Anatomy and Cell Biology Publications

Title

In Vivo MRI of Amyloid Plaques in a Cholesterol-Fed Rabbit Model of Alzheimer's Disease

Document Type

Article

Publication Date

7-2018

Issue

3

Journal

Journal of Alzheimers Disease

Volume

64

First Page

911

Last Page

923

URL with Digital Object Identifier

https://doi.org/10.3233/JAD-180207

Abstract

Hypercholesterolemia has been identified as a risk factor for Alzheimer's disease. In this study, rabbits were fed either a cholesterol diet or normal chow diet for 24 months. At endpoint, in vivo MRI was performed at the field strength of 3 Tesla using fast imaging employing steady state acquisition without (FIESTA) or with susceptibility-weighted post-processing (SWI-FIESTA) and susceptibility-weighted imaging with multi-echo acquisition (SWAN). This imaging revealed signal voids/hypointensities throughout the cortex, sub-cortex, and hippocampus of cholesterol-fed animals compared to control animals. Quantitative image analysis corroborated these qualitative findings and highlighted that SWI processing of FIESTA images significantly improved the detectability of plaques (p < 0.05).
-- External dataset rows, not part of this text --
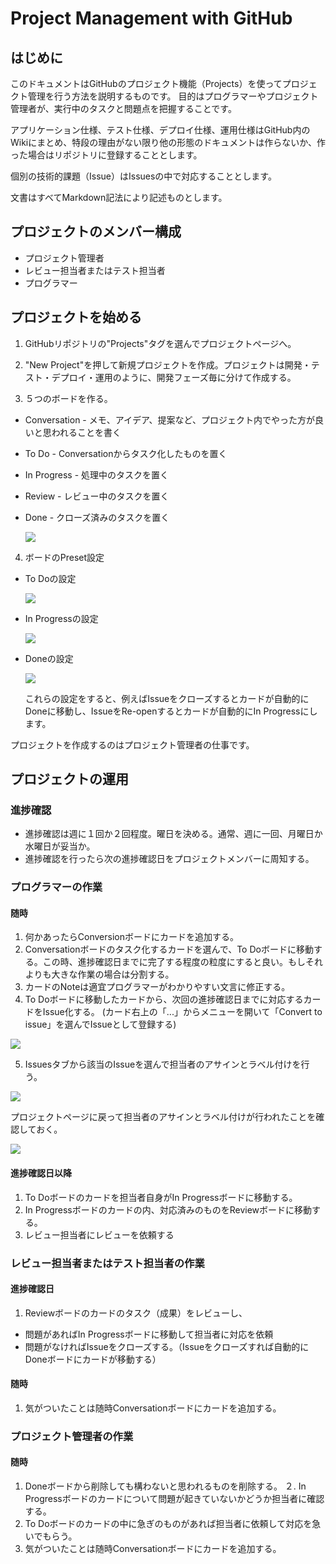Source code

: # Project Management with GitHub

## はじめに

このドキュメントはGitHubのプロジェクト機能（Projects）を使ってプロジェクト管理を行う方法を説明するものです。
目的はプログラマーやプロジェクト管理者が、実行中のタスクと問題点を把握することです。

アプリケーション仕様、テスト仕様、デプロイ仕様、運用仕様はGitHub内のWikiにまとめ、特段の理由がない限り他の形態のドキュメントは作らないか、作った場合はリポジトリに登録することとします。

個別の技術的課題（Issue）はIssuesの中で対応することとします。

文書はすべてMarkdown記法により記述ものとします。

## プロジェクトのメンバー構成

- プロジェクト管理者
- レビュー担当者またはテスト担当者
- プログラマー

## プロジェクトを始める

1. GitHubリポジトリの"Projects"タグを選んでプロジェクトページへ。

2. "New Project"を押して新規プロジェクトを作成。プロジェクトは開発・テスト・デプロイ・運用のように、開発フェーズ毎に分けて作成する。

3. ５つのボードを作る。
  - Conversation - メモ、アイデア、提案など、プロジェクト内でやった方が良いと思われることを書く
  - To Do - Conversationからタスク化したものを置く
  - In Progress - 処理中のタスクを置く
  - Review - レビュー中のタスクを置く
  - Done - クローズ済みのタスクを置く

    ![](screenshot/project.png)

4. ボードのPreset設定
  - To Doの設定

    ![](screenshot/todo.png)

  - In Progressの設定

    ![](screenshot/in_progress.png)

  - Doneの設定

    ![](screenshot/done.png)

    これらの設定をすると、例えばIssueをクローズするとカードが自動的にDoneに移動し、IssueをRe-openするとカードが自動的にIn Progressにします。

プロジェクトを作成するのはプロジェクト管理者の仕事です。

## プロジェクトの運用

### 進捗確認

- 進捗確認は週に１回か２回程度。曜日を決める。通常、週に一回、月曜日か水曜日が妥当か。
- 進捗確認を行ったら次の進捗確認日をプロジェクトメンバーに周知する。

### プログラマーの作業

#### 随時

1. 何かあったらConversionボードにカードを追加する。
2. Conversationボードのタスク化するカードを選んで、To Doボードに移動する。この時、進捗確認日までに完了する程度の粒度にすると良い。もしそれよりも大きな作業の場合は分割する。
3. カードのNoteは適宜プログラマーがわかりやすい文言に修正する。
4. To Doボードに移動したカードから、次回の進捗確認日までに対応するカードをIssue化する。 (カード右上の「...」からメニューを開いて「Convert to issue」を選んでIssueとして登録する)

  ![](screenshot/convert_to_issue.png)

5. Issuesタブから該当のIssueを選んで担当者のアサインとラベル付けを行う。

  ![](screenshot/assign_label_issue.png)

  プロジェクトページに戻って担当者のアサインとラベル付けが行われたことを確認しておく。

  ![](screenshot/assigned_issue.png)

#### 進捗確認日以降

1. To Doボードのカードを担当者自身がIn Progressボードに移動する。
2. In Progressボードのカードの内、対応済みのものをReviewボードに移動する。
3. レビュー担当者にレビューを依頼する


### レビュー担当者またはテスト担当者の作業

#### 進捗確認日

1. Reviewボードのカードのタスク（成果）をレビューし、
  - 問題があればIn Progressボードに移動して担当者に対応を依頼
  - 問題がなければIssueをクローズする。（Issueをクローズすれば自動的にDoneボードにカードが移動する）

#### 随時

1. 気がついたことは随時Conversationボードにカードを追加する。


### プロジェクト管理者の作業

#### 随時

1. Doneボードから削除しても構わないと思われるものを削除する。
２. In Progressボードのカードについて問題が起きていないかどうか担当者に確認する。
3. To Doボードのカードの中に急ぎのものがあれば担当者に依頼して対応を急いでもらう。
4. 気がついたことは随時Conversationボードにカードを追加する。
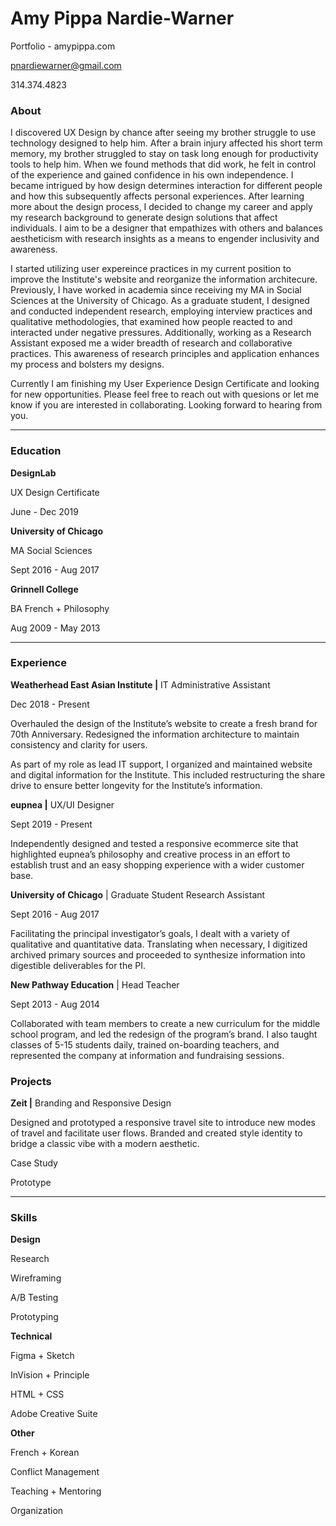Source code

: # Amy Pippa Nardie-Warner

Portfolio - amypippa.com

pnardiewarner@gmail.com

314.374.4823

### About

I discovered UX Design by chance after seeing my brother struggle to use technology designed to help him. After a brain injury affected his short term memory, my brother struggled to stay on task long enough for productivity tools to help him. When we found methods that did work, he felt in control of the experience and gained confidence in his own independence. I became intrigued by how design determines interaction for different people and how this subsequently affects personal experiences. After learning more about the design process, I decided to change my career and apply my research background to generate design solutions that affect individuals. I aim to be a designer that empathizes with others and balances aestheticism with research insights as a means to engender inclusivity and awareness.

I started utilizing user expereince practices in my current position to improve the Institute's website and reorganize the information architecure. Previously, I have worked in academia since receiving my MA in Social Sciences at the University of Chicago. As a graduate student, I designed and conducted independent research, employing interview practices and qualitative methodologies, that examined how people reacted to and interacted under negative pressures. Additionally, working as a Research Assistant exposed me a wider breadth of research and collaborative practices. This awareness of research principles and application enhances my process and bolsters my designs.

Currently I am finishing my User Experience Design Certificate and looking for new opportunities. Please feel free to reach out with quesions or let me know if you are interested in collaborating. Looking forward to hearing from you.

---

### Education

**DesignLab** 

UX Design Certificate

June - Dec 2019

**University of Chicago**

MA Social Sciences

Sept 2016 - Aug 2017

**Grinnell College**

BA French + Philosophy

Aug 2009 - May 2013

---

### Experience

**Weatherhead East Asian Institute |** IT Administrative Assistant

Dec 2018 - Present

Overhauled the design of the Institute’s website to create a fresh brand for 70th Anniversary. Redesigned the information architecture to maintain consistency and clarity for users.

As part of my role as lead IT support, I organized and maintained website and digital information for the Institute. This included restructuring the share drive to ensure better longevity for the Institute’s information.

**eupnea |** UX/UI Designer

Sept 2019 - Present

Independently designed and tested a responsive ecommerce site that highlighted eupnea’s philosophy and creative process in an effort to establish trust and an easy shopping experience with a wider customer base.

**University of Chicago** | Graduate Student Research Assistant

Sept 2016 - Aug 2017

Facilitating the principal investigator’s goals, I dealt with a variety of qualitative and quantitative data. Translating when necessary, I digitized archived primary sources and proceeded to synthesize information into digestible deliverables for the PI.

**New Pathway Education** | Head Teacher

Sept 2013 - Aug 2014

Collaborated with team members to create a new curriculum for the middle school program, and led the redesign of the program’s brand. I also taught classes of 5-15 students daily, trained on-boarding teachers, and represented the company at information and fundraising sessions.

### Projects

**Zeit |** Branding and Responsive Design

Designed and prototyped a responsive travel site to introduce new modes of travel and facilitate user flows. Branded and created style identity to bridge a classic vibe with a modern aesthetic.

Case Study

Prototype

---

### Skills

**Design**

Research

Wireframing

A/B Testing

Prototyping

**Technical**

Figma + Sketch

InVision + Principle

HTML + CSS

Adobe Creative Suite

**Other**

French + Korean

Conflict Management

Teaching + Mentoring

Organization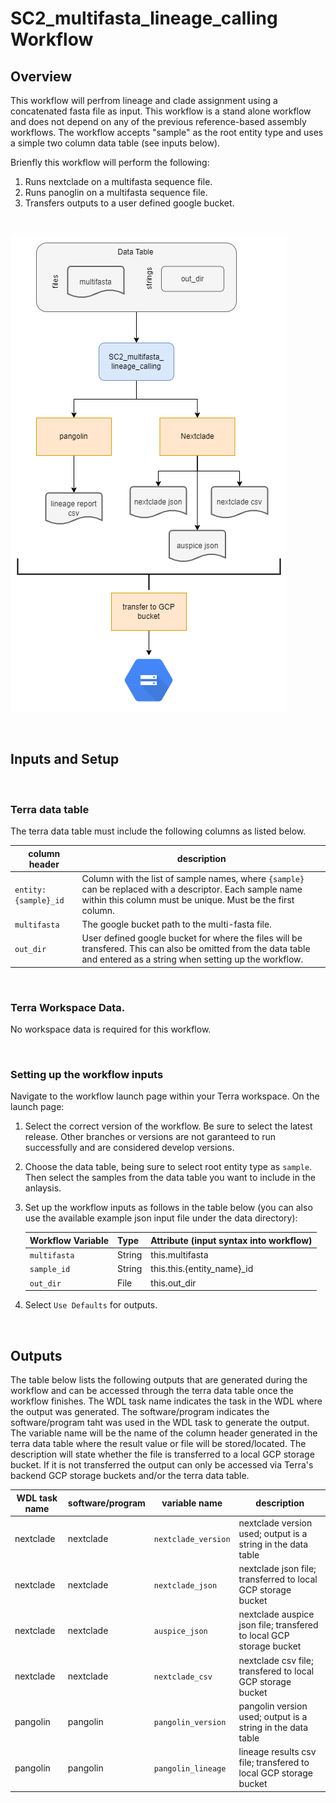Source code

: # SC2_multifasta_lineage_calling Workflow

## Overview

This workflow will perfrom lineage and clade assignment using a concatenated fasta file as input. This workflow is a stand alone workflow and does not depend on any of the previous reference-based assembly workflows. The workflow accepts "sample" as the root entity type and uses a simple two column data table (see inputs below).

Brienfly this workflow will perform the following:
1. Runs nextclade on a multifasta sequence file.
2. Runs panoglin on a multifasta sequence file.
3. Transfers outputs to a user defined google bucket.

<br/>


![SC2_illumina_pe_assembly.wdl workflow diagram](./figures/SC2_multifasta_lineage_calling.drawio.png "SC2_illumina_pe_assembly.wdl workflow diagram")


<br/>

## Inputs and Setup
<br/>

### Terra data table

The terra data table must include the following columns as listed below.  

| column header | description | 
|-------------------|-----------------|
| ``entity:{sample}_id``| Column with the list of sample names, where ``{sample}`` can be replaced with a descriptor.  Each sample name within this column must be unique. Must be the first column. |
| ``multifasta``| The google bucket path to the multi-fasta file. |
|``out_dir``| User defined google bucket for where the files will be transfered. This can also be omitted from the data table and entered as a string when setting up the workflow. |

<br/>

### Terra Workspace Data.

No workspace data is required for this workflow.

<br/>

### Setting up the workflow inputs
Navigate to the workflow launch page within your Terra workspace. On the launch page:
1. Select the correct version of the workflow. Be sure to select the latest release. Other branches or versions are not garanteed to run successfully and are considered develop versions.
2. Choose the data table, being sure to select root entity type as ``sample``. Then select the samples from the data table you want to include in the anlaysis. 
3. Set up the workflow inputs as follows in the table below (you can also use the available example json input file under the data directory): 

    |Workflow Variable| Type| Attribute (input syntax into workflow) |
    |------------|-----------|---------------------------------------|
    |``multifasta``| String | this.multifasta|
    |``sample_id``| String| this.this.{entity_name}_id |
    |``out_dir``|File| this.out_dir |


4. Select ``Use Defaults`` for outputs. 

<br/>

## Outputs

The table below lists the following outputs that are generated during the workflow and can be accessed through the terra data table once the workflow finishes. The WDL task name indicates the task in the WDL where the output was generated. The software/program indicates the software/program taht was used in the WDL task to generate the output. The variable name will be the name of the column header generated in the terra data table where the result value or file will be stored/located. The description will state whether the file is transferred to a local GCP storage bucket. If it is not transferred the output can only be accessed via Terra's backend GCP storage buckets and/or the terra data table. 

| WDL task name | software/program | variable name | description | 
|---------------|------------------|---------------|-------------|
|nextclade| nextclade | ``nextclade_version``| nextclade version used; output is a string in the data table|
|nextclade| nextclade| ``nextclade_json``| nextclade json file; transferred to local GCP storage bucket|
|nextclade| nextclade| ``auspice_json``| nextclade auspice json file; transfered to local GCP storage bucket|
|nextclade| nextclade| ``nextclade_csv``| nextclade csv file; transfered to local GCP storage bucket|
|pangolin| pangolin| ``pangolin_version``| pangolin version used; output is a string in the data table|
|pangolin| pangolin| ``pangolin_lineage``| lineage results csv file; transfered to local GCP storage bucket|
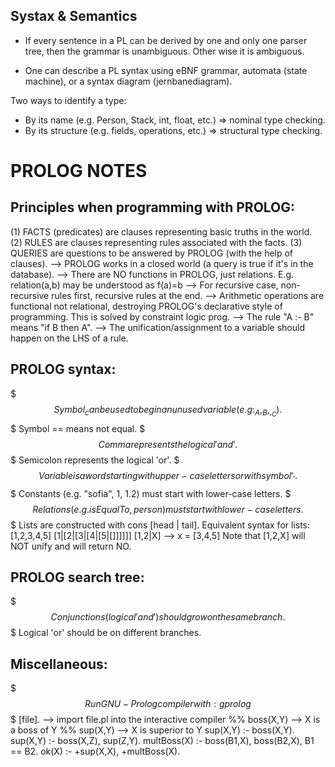 Systax & Semantics
------------------

- If every sentence in a PL can be derived by one and only one parser tree,
then the grammar is unambiguous. Other wise it is ambiguous.

- One can describe a PL syntax using eBNF grammar, automata (state machine), or
a syntax diagram (jernbanediagram).


Two ways to identify a type:</br>
- By its name (e.g. Person, Stack, int, float, etc.) => nominal type checking.
- By its structure (e.g. fields, operations, etc.) => structural type checking.









PROLOG NOTES
============

Principles when programming with PROLOG:
----------------------------------------
(1) FACTS (predicates) are clauses representing basic truths in the world.
(2) RULES are clauses representing rules associated with the facts.
(3) QUERIES are questions to be answered by PROLOG (with the help of clauses).
--> PROLOG works in a closed world (a query is true if it's in the database).
--> There are NO functions in PROLOG, just relations.
	E.g. relation(a,b) may be understood as f(a)=b
--> For recursive case, non-recursive rules first, recursive rules at the end.
--> Arithmetic operations are functional not relational, destroying PROLOG's
	declarative style of programming. This is solved by constraint logic prog.
--> The rule "A :- B" means "if B then A".
--> The unification/assignment to a variable should happen on the LHS of a rule.

PROLOG syntax:
--------------
$$$ Symbol _ can be used to begin an unused variable (e.g: _A, _B, _, _C).
$$$ Symbol \== means not equal.
$$$ Comma represents the logical 'and'.
$$$ Semicolon represents the logical 'or'.
$$$ Variable is a word starting with upper-case letters or with symbol '_'.
$$$ Constants (e.g. "sofia", 1, 1.2) must start with lower-case letters.
$$$ Relations (e.g. isEqualTo, person) must start with lower-case letters.
$$$ Lists are constructed with cons [head | tail]. Equivalent syntax for lists:
	[1,2,3,4,5]
	[1|[2|[3|[4|[5|[]]]]]]
	[1,2|X] --> x = [3,4,5]
	Note that [1,2,X] will NOT unify and will return NO.

PROLOG search tree:
-------------------
$$$ Conjunctions (logical 'and') should grow on the same branch.
$$$ Logical 'or' should be on different branches.

Miscellaneous:
--------------
$$$ Run GNU-Prolog compiler with: gprolog
$$$ [file]. --> import file.pl into the interactive compiler
%% boss(X,Y) --> X is a boss of Y
%% sup(X,Y) --> X is superior to Y
sup(X,Y) :- boss(X,Y).
sup(X,Y) :- boss(X,Z), sup(Z,Y).
multBoss(X) :- boss(B1,X), boss(B2,X), B1 \== B2.
ok(X) :- \+sup(X,X), \+multBoss(X).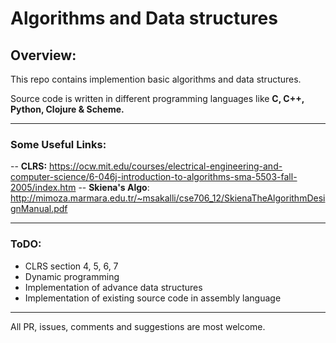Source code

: # Algorithms and Data structures

## Overview:

This repo contains implemention basic algorithms and data structures.

Source code is written in different programming languages like **C, C++, Python, Clojure & Scheme.**

---

### Some Useful Links:

-- **CLRS:** https://ocw.mit.edu/courses/electrical-engineering-and-computer-science/6-046j-introduction-to-algorithms-sma-5503-fall-2005/index.htm
-- **Skiena's Algo**: http://mimoza.marmara.edu.tr/~msakalli/cse706_12/SkienaTheAlgorithmDesignManual.pdf

---
### ToDO:

- CLRS section 4, 5, 6, 7
- Dynamic programming
- Implementation of advance data structures
- Implementation of existing source code in assembly language

---
All PR, issues, comments and suggestions are most welcome.
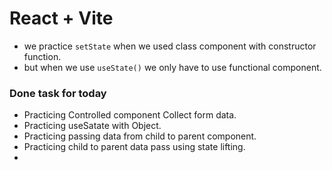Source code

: # React + Vite

- we practice `setState` when we used class component with constructor function.
- but when we use `useState()` we only have to use functional component.

### Done task for today
- Practicing Controlled component Collect form data.
- Practicing useSatate with Object.
- Practicing passing data from child to parent component.
- Practicing child to parent data pass using state lifting.
- 
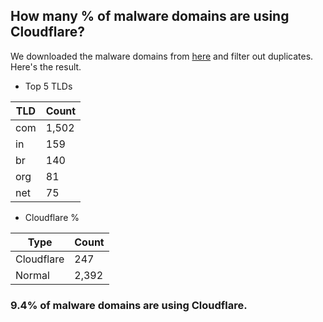 ## How many % of malware domains are using Cloudflare?


We downloaded the malware domains from [here](https://urlhaus.abuse.ch) and filter out duplicates.
Here's the result.


[//]: # (start replacement)


- Top 5 TLDs

| TLD | Count |
| --- | --- |
| com | 1,502 |
| in | 159 |
| br | 140 |
| org | 81 |
| net | 75 |


- Cloudflare %

| Type | Count |
| --- | --- |
| Cloudflare | 247 |
| Normal | 2,392 |


### 9.4% of malware domains are using Cloudflare.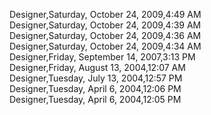 ﻿Designer,Saturday, October 24, 2009,4:49 AM  Designer,Saturday, October 24, 2009,4:39 AM  Designer,Saturday, October 24, 2009,4:36 AM  Designer,Saturday, October 24, 2009,4:34 AM  Designer,Friday, September 14, 2007,3:13 PM  Designer,Friday, August 13, 2004,12:07 AM  Designer,Tuesday, July 13, 2004,12:57 PM  Designer,Tuesday, April 6, 2004,12:06 PM  Designer,Tuesday, April 6, 2004,12:05 PM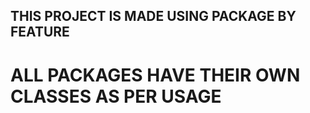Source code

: ## THIS PROJECT IS MADE USING PACKAGE BY FEATURE


# ALL PACKAGES HAVE THEIR OWN CLASSES AS PER USAGE 

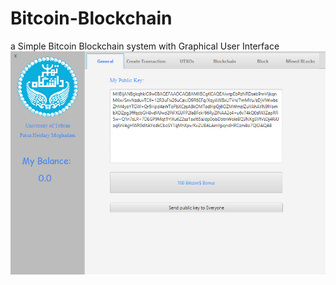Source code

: # Bitcoin-Blockchain
a Simple Bitcoin Blockchain system with Graphical User Interface
![STM32 board](BlockchainGUI.jpg?raw=true "NES on STM32")

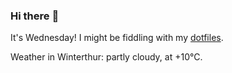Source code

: ### Hi there :wave:

It's Wednesday! I might be fiddling with my [dotfiles](https://github.com/bewuethr/dotfiles).

Weather in Winterthur: partly cloudy, at +10°C.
A beta immunostaining and Prussian blue staining for iron demonstrated that the voids in MR images corresponded to iron-laden A beta-positive plaques. This study demonstrates non-invasive in vivo visualization of A beta plaques in a diet-induced large animal model of Alzheimer's disease. This work lays the foundation for future work focusing on longitudinal monitoring of plaque formation in this model and the effects of diet or drug interventions.